What do you do with a defective product? Return it. What about when the product is a baby? Because babies are harder to “return,” one couple decided to abort the baby after becoming concerned that the “product” would not be up to their standards.
The Daily Mail shared the story of Marty and Melinda Rangers, an American couple who had two children via surrogate mothers. As the article reveals, Marty and Melinda also had a third child through a surrogate, but they opted to terminate the contract — and terminate the baby’s life along with it.

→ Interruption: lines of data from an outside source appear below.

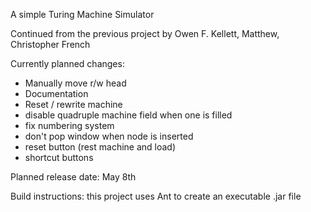A simple Turing Machine Simulator

Continued from the previous project by Owen F. Kellett, Matthew, Christopher French

Currently planned changes:

- Manually move r/w head 
- Documentation
- Reset / rewrite machine
- disable quadruple machine field when one is filled
- fix numbering system
- don't pop window when node is inserted
- reset button (rest machine and load)
- shortcut buttons

Planned release date: May 8th

Build instructions: this project uses Ant to create an executable .jar file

Because of “busy careers,” the Rangerses put off having children. After early retirement and a move out of the country, they did not think medical resources were reliable enough to try in-vitro fertilization, a reproductive technology that could increase the likelihood of conception in the waning years of fertility. Instead, they opted to have an embryo transferred to a surrogate.
The surrogacy industry is largely unregulated, a veritable Wild West of business ethics and human moral standards, as the Rangerses soon discovered. They went through an agency in California and interviewed a potential surrogate who “seemed reliable on paper and good to talk to over the phone.” The surrogate then underwent a psychological and medical screening, after which she began to carry Marty and Melinda’s child.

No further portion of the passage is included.